After moving to New York, and assisting Cole on some shows, the flame-haired, vivacious Verdon got her own big performing break as a Parisian dance-hall girl in the musical "Can-Can."

"It was perfect for me because I'd done acrobatics and tumbling," she noted. "If they wanted a jumping split or cartwheel, I'd just do it."

Verdon remembers first meeting Fosse in Hollywood, on a movie lot. But their personal and professional paths didn't merge until 1955, when she won the role of Lola, the vampy assistant to the Devil in "Damn Yankees."

"The first thing Bob ever taught me was the `Whatever Lola Wants' dance. He said, `I'll do it, see what you think.' Well, I was totally enamored with it. It was so funny-sexy. But I never did it as well as he did!"

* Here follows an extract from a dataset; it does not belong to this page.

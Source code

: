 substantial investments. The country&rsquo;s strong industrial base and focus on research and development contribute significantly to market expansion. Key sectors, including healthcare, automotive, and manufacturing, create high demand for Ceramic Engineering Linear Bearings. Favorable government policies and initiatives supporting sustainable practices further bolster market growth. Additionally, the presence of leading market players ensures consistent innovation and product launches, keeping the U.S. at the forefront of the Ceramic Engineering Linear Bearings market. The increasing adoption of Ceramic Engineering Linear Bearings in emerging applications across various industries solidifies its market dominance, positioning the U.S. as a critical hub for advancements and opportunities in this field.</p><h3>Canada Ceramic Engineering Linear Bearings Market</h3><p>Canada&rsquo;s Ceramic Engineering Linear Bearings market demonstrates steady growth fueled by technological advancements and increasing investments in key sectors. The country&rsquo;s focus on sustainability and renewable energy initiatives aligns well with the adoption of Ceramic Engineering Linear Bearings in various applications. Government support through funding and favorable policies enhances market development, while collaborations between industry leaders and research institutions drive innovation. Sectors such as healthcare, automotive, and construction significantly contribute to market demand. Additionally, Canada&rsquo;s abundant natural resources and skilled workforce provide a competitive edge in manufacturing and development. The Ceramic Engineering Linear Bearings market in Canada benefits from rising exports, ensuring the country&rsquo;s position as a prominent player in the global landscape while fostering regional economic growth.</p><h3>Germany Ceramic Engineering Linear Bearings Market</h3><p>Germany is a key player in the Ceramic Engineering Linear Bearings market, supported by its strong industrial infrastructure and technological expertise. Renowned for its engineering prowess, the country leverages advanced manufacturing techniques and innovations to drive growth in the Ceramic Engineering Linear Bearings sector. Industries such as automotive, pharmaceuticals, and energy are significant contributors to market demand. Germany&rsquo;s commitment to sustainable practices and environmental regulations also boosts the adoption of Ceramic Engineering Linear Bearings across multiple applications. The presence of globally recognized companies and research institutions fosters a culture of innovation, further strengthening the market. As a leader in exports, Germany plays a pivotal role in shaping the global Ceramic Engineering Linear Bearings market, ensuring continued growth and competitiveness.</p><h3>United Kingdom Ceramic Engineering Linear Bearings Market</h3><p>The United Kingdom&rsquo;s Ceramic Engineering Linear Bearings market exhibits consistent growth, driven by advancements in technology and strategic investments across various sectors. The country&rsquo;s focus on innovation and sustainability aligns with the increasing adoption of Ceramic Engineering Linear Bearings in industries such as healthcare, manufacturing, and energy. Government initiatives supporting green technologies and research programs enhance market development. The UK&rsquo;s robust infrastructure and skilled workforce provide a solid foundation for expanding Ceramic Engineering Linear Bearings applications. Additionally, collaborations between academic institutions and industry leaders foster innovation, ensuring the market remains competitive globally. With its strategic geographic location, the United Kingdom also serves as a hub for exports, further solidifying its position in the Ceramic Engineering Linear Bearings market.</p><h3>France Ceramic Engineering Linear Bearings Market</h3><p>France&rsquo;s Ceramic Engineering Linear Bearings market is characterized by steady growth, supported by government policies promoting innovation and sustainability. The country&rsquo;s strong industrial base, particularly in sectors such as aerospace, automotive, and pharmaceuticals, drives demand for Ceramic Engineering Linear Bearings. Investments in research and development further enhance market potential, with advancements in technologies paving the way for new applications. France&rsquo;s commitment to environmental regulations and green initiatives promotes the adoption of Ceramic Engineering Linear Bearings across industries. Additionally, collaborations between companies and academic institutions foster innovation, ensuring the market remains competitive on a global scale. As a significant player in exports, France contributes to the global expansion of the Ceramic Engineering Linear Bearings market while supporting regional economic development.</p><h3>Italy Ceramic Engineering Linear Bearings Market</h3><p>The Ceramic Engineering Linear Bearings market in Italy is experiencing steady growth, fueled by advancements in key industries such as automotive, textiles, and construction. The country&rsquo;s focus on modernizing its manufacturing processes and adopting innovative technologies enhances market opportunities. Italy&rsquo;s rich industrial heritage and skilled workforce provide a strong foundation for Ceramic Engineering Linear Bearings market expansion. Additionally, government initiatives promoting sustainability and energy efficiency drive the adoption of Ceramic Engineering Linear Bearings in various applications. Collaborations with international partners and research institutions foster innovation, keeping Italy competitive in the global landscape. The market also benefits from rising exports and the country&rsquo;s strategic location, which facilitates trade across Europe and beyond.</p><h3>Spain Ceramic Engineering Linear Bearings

After the success of "Damn Yankees" on stage and screen, Verdon went on to star in more Fosse shows (her favorite was "Redhead," one of the least popular). She also became Fosse's third wife (in 1960) and his assistant when he was devising numbers for other dancers.

Though Verdon and the hard-drinking, chain-smoking, womanizing director agreed on a marital separation in the 1970s, they never divorced and continued their close working relationship.

"I'd just help him see what a dance he was putting together looked like," she recalled. "Bob was very exact about what he wanted. But it was fun to be in the rehearsal room with him, too.

"His dances were very strong and balletic, but also very athletic. And I think he opened up everybody's eyes to the fact that sensuousness, eroticism - it's all part of us as people. He didn't say, `Now I'm going to do a sexy dance.' Mostly he just thought everything he was doing was fun."

Over the years, he refined his own movement vocabulary and hipster-vaudevillian attitude, which are much in evidence in "Fosse."

Favorite Fosse moves include "the zonk" (leaning way back, with one leg stretched forward), "the drip" (hands dangling loosely at the wrist), "the amoeba" (an organic, changeable cluster of dancers) and "the slouch" (slumping forward at the waist, arms hanging limply).

"For about two weeks, this movement seems very strange on your body," confided Verdon. "You use so many parts that are usually held rigid, especially the pelvis.

"Bob used the pelvis a lot, and modern dancers could pick that up because they called it a contraction and release. But it takes a while for it to feel natural."

"Fosse" had a successful debut on Broadway in the 1998-99 season, on the heels of a smash "Chicago" revival co-starring Reinking. Both shows won Tony Awards, and both are still playing - in New York and on tour.

Verdon says she's not surprised that Fosse (who died suddenly in 1987 of a heart attack, at age 60, as the two were working on a "Sweet Charity" revival) is being rediscovered by fresh generations of dancers and theatergoers.

"I knew all along that his work just could not die," she maintains. "But I didn't like the way people were reproducing the dances. I thought, he just can't be remembered for deliberate distortion of the body, which is what it looks like if you don't get it right."

At 74, Verdon stays busy with acting ("I was just in `Bruno,' a film Shirley MacLaine directed."). And she's close to her daughter Nicole, and her three grandchildren.

But Verdon continues to tend the Fosse flame. And she is already looking forward to toiling on "Fosse II," a planned sequel revue.

"We can't do it while `Fosse I' is touring," she explained, "because we'd create competition with ourselves. But it's going to be fun putting it together. There's still so much material left to draw on."